We know from problem 108 how the answer is formed. The trick is to generate a number of integers from the prime factors, to find which combination has the most divisors.
This was a fun one, I did try a 2nd-order brute force approach after some research and realized it would break the 1-minute rule but let it run anyway for about 10 minutes and got the answer.
Did quite some research on this but in the end extended a “classic” Hamming number generator (for 5-smooth numbers) that I found on Rosettacode.com. Bit of a cheat and runs in 2 minutes instead of the required 1.

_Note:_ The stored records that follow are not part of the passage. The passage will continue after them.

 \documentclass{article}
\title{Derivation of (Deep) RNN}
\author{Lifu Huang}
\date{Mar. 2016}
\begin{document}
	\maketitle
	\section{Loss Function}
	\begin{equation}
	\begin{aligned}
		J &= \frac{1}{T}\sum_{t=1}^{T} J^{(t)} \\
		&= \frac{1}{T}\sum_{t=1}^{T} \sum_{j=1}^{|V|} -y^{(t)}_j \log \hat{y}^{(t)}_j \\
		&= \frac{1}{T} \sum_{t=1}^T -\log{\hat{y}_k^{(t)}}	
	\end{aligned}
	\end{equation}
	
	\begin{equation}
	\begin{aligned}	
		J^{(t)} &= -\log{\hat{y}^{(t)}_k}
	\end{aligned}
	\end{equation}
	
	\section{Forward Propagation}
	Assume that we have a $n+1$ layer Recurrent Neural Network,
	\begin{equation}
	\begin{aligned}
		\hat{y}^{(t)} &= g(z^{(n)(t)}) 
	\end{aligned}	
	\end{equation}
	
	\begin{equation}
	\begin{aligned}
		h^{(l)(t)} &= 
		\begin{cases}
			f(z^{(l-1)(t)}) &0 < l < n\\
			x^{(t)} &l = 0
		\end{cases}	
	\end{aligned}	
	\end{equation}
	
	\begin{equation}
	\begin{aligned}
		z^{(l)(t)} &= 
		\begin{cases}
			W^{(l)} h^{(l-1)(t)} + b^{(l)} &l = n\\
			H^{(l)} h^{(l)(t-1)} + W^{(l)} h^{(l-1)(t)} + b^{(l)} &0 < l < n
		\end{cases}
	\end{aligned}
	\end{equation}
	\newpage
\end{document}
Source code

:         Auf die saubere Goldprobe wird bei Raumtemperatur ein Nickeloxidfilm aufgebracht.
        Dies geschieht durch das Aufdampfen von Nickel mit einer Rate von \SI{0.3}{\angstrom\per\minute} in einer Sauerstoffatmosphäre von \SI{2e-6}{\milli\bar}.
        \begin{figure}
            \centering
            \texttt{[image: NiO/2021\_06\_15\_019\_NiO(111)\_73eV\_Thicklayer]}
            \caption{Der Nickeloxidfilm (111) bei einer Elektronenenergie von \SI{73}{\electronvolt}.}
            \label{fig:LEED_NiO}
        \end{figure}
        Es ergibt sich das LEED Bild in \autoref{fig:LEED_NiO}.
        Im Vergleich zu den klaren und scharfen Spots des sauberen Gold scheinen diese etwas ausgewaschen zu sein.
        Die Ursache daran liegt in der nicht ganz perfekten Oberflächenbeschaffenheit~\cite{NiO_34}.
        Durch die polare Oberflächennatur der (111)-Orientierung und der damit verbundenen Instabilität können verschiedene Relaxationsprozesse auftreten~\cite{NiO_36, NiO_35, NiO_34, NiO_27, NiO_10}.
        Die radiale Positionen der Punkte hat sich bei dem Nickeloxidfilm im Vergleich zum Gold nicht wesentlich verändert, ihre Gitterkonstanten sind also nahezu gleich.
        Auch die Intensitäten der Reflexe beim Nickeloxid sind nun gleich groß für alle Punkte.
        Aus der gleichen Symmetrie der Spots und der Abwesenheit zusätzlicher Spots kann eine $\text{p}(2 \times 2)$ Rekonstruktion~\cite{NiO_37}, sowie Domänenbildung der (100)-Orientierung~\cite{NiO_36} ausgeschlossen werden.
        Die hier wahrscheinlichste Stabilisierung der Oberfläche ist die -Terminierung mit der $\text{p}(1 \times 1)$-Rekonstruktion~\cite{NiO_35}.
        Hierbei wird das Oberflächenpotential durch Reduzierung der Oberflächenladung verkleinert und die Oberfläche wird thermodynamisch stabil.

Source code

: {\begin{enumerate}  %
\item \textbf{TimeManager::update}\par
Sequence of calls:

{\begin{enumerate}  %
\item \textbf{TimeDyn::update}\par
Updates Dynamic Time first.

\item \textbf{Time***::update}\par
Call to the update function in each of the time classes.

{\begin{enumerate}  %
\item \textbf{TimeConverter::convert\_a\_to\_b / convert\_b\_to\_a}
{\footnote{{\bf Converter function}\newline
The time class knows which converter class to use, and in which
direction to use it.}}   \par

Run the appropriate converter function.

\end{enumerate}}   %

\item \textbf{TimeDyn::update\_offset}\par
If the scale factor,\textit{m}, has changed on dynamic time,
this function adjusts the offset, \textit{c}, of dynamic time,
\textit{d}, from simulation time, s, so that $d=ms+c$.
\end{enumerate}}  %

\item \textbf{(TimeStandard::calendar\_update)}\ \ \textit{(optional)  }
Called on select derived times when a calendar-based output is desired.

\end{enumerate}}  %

I suck at probabilities and had to google for hints for this one.
This was fun, once I figured out the geometry. Another thing to watch out for is comparing 2 floats for equality.
The key to this is to handle the fact that 6 and 9 are equivalent. Once I’d handled that I had to eliminate duplicates. Otherwise it’s pretty straightforward.
Hey, I got an award!
Straightforward brute force, helped by the Perl Algorithm::Combinatorics module to find different permutations and so on.
Runs in about 36s with some debugging info.
Made level 5 (=125 solved problems) with this one!
This was basically the same as 173, my code needed changes to 3 lines and some hash counting code.
I’m one problem away from 125 problems solved and the next level…
On a roll today!
This wasn’t too hard once I sorted out all the fencepost errors.